Loading Avro Schema Compatibility Checker...

How to Check Avro Schema Compatibility - Complete Guide

Step 1

Paste Your Original Schema

The Original Schema (left panel) is your existing schema — the one currently in production or registered in your Kafka Schema Registry.

Paste directly: Copy your existing Avro schema from your IDE, schema registry, or version control
Upload file: Click the Upload button to select an .avsc or .json file
Try sample: Click the Sample button to load a pre-built example with an old and new schema pair

Example original schema:

{
  "type": "record",
  "name": "User",
  "fields": [
    { "name": "id", "type": "int" },
    { "name": "name", "type": "string" }
  ]
}
Step 2

Paste Your New Schema

The New Schema (right panel) is your updated schema — the one you plan to deploy. The checker compares the two and reports:

Backward compatibility: Can the new schema read data written with the old schema? Critical for consumers upgrading before producers.
Forward compatibility: Can the old schema read data written with the new schema? Critical for producers upgrading before consumers.
Full compatibility: Both directions work — the safest level for rolling upgrades in Kafka pipelines.

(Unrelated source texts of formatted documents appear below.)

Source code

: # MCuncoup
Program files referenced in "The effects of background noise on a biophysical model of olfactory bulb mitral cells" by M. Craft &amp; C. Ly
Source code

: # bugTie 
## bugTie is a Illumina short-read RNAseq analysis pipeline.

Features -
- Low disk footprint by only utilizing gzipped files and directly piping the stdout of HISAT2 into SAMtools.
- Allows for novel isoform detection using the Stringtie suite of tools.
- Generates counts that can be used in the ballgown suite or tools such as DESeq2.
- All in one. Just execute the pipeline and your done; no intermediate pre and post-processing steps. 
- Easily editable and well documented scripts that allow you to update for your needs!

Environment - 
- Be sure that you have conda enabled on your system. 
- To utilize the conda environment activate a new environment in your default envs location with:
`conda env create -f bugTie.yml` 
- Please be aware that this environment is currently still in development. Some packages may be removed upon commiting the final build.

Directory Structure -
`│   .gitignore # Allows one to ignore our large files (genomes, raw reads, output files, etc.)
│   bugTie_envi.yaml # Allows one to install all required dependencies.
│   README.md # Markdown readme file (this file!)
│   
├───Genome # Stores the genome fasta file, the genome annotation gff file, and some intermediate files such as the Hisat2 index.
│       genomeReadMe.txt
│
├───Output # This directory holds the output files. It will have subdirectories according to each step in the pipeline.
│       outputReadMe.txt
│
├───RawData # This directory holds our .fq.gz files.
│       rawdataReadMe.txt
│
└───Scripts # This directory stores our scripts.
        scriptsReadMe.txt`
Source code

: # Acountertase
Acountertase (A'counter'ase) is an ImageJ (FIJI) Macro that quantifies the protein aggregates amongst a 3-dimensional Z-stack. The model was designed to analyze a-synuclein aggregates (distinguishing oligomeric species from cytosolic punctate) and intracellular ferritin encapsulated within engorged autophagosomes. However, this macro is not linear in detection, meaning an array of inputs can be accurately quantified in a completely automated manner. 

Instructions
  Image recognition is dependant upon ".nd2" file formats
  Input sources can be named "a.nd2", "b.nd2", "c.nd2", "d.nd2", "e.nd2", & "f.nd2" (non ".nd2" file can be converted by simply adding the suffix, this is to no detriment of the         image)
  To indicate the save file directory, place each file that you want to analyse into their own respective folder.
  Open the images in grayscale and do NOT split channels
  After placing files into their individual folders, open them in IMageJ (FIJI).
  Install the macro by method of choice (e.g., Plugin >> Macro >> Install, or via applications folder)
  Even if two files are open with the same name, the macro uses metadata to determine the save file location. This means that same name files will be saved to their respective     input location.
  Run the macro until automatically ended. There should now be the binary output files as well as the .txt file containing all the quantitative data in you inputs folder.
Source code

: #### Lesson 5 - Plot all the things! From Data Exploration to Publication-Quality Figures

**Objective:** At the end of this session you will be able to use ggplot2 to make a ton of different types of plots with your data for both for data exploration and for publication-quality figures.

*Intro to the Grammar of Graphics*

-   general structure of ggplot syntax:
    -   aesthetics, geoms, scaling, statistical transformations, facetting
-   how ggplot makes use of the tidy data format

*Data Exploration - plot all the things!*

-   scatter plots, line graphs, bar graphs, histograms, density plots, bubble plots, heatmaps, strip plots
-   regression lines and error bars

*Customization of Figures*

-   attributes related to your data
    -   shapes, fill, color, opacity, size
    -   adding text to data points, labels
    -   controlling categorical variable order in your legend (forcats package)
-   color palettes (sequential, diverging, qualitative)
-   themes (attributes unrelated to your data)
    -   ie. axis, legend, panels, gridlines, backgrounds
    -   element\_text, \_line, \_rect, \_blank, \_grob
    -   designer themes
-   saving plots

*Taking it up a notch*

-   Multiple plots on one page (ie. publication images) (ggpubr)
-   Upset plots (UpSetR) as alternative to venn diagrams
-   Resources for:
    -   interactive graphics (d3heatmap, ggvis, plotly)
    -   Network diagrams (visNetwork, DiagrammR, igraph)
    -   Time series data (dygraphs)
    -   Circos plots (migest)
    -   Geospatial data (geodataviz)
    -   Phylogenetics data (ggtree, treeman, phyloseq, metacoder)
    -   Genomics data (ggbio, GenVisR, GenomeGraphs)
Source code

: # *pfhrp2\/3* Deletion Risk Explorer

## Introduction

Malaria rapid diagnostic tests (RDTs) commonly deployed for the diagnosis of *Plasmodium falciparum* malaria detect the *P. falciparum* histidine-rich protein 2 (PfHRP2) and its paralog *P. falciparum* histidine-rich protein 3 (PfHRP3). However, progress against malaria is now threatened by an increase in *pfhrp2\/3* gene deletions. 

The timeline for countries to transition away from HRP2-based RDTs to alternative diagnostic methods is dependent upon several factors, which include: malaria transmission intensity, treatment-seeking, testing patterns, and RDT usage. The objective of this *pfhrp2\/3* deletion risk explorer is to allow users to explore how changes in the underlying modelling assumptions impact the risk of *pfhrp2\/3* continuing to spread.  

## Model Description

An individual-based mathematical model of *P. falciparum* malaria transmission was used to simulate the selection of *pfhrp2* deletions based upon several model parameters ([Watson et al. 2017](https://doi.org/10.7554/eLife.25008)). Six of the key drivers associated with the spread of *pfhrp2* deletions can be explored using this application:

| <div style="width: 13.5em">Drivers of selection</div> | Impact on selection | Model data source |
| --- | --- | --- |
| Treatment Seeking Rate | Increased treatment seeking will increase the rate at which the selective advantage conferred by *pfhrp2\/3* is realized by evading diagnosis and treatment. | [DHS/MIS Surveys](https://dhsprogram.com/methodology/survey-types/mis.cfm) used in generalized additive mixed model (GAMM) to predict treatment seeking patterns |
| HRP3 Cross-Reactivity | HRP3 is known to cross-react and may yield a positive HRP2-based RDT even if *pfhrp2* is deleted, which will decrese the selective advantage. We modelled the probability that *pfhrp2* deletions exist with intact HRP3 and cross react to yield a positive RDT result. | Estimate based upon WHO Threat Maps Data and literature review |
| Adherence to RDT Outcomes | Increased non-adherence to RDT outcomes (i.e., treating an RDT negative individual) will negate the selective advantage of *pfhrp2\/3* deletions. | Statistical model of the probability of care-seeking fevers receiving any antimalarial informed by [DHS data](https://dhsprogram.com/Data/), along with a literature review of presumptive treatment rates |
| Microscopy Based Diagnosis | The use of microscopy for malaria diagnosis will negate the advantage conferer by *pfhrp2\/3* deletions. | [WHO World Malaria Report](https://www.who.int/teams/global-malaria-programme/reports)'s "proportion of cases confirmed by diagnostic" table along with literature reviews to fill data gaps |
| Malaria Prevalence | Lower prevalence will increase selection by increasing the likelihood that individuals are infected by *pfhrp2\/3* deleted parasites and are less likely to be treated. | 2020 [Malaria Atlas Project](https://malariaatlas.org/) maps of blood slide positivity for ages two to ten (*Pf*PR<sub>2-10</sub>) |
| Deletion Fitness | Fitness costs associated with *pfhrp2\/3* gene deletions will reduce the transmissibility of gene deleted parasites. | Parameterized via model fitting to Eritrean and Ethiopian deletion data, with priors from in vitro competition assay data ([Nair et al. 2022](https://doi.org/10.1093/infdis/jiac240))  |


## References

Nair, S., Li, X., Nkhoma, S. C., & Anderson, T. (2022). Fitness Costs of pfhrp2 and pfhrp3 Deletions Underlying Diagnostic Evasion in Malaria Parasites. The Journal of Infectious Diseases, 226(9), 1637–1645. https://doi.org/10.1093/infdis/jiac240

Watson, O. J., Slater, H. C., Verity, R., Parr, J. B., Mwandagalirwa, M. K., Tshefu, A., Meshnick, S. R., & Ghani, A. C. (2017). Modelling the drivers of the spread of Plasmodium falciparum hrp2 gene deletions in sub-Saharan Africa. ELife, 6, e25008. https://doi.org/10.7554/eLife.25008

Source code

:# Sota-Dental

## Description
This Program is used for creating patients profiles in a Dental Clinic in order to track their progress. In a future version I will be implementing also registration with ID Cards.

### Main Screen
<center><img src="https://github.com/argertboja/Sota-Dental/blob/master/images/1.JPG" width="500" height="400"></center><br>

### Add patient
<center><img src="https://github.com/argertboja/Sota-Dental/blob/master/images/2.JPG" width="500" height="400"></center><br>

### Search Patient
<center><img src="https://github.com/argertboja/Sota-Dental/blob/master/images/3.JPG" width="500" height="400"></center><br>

Safe change example (adding optional field with default):

{
  "name": "age",
  "type": ["null", "int"],
  "default": null
}
Step 3

Review Compatibility Results

Results update instantly as you type. Each compatibility type is shown with a clear pass/fail status and explanation:

Green badge: Compatible — safe to deploy in the corresponding upgrade scenario
Red badge: Incompatible — schema change will break consumers or producers using the indicated direction
Error message: Specific reason for incompatibility shown inline to help you fix the change

Use the results to decide whether your schema change is safe. For Kafka Schema Registry, aim for Full Compatible for the safest rollouts. Learn more in our Avro with Apache Kafka guide.

What is Avro Schema Compatibility?

Avro schema compatibility defines whether data written with one schema version can be read by another version. It is the foundation of safe schema evolution in Kafka and big data systems.

  • Backward compatible: New schema reads data written by old schema. Consumers can upgrade first.
  • Forward compatible: Old schema reads data written by new schema. Producers can upgrade first.
  • Full compatible: Both directions — the safest for rolling upgrades without coordination.
  • Safe changes: Adding optional fields with defaults is typically backward and forward compatible. Removing fields or changing types usually breaks compatibility.

Frequently Asked Questions

What is backward compatibility in Avro?

Backward compatibility means the new (reader) schema can read data written with the old (writer) schema. This is required when you upgrade consumers before producers. Adding a new optional field with a default value is a backward-compatible change.

What is forward compatibility in Avro?

Forward compatibility means the old schema can read data written with the new schema. This is needed when producers upgrade before consumers. Removing a field with a default value is a forward-compatible change.

What schema changes break compatibility?

Common breaking changes include: removing a required field (no default), adding a required field without a default value, changing a field's type to an incompatible type (e.g., string to int), and renaming a field without an alias. Always check compatibility before deploying schema changes to Kafka.

How does this work with Kafka Schema Registry?

Kafka Schema Registry enforces compatibility rules when you register a new schema version. Use this tool to pre-check compatibility locally before submitting to the registry, so you catch issues before deployment.

What does full compatibility mean?

Full compatibility is the safest level — it requires both backward AND forward compatibility. With full compatibility, any consumer or producer can upgrade in any order without coordination. This is achieved by only adding optional fields with defaults or removing optional fields with defaults.

Is this tool free to use?

Yes, completely free with no limitations. No registration required. The checker runs entirely in your browser using the official avsc library — your schemas never leave your machine.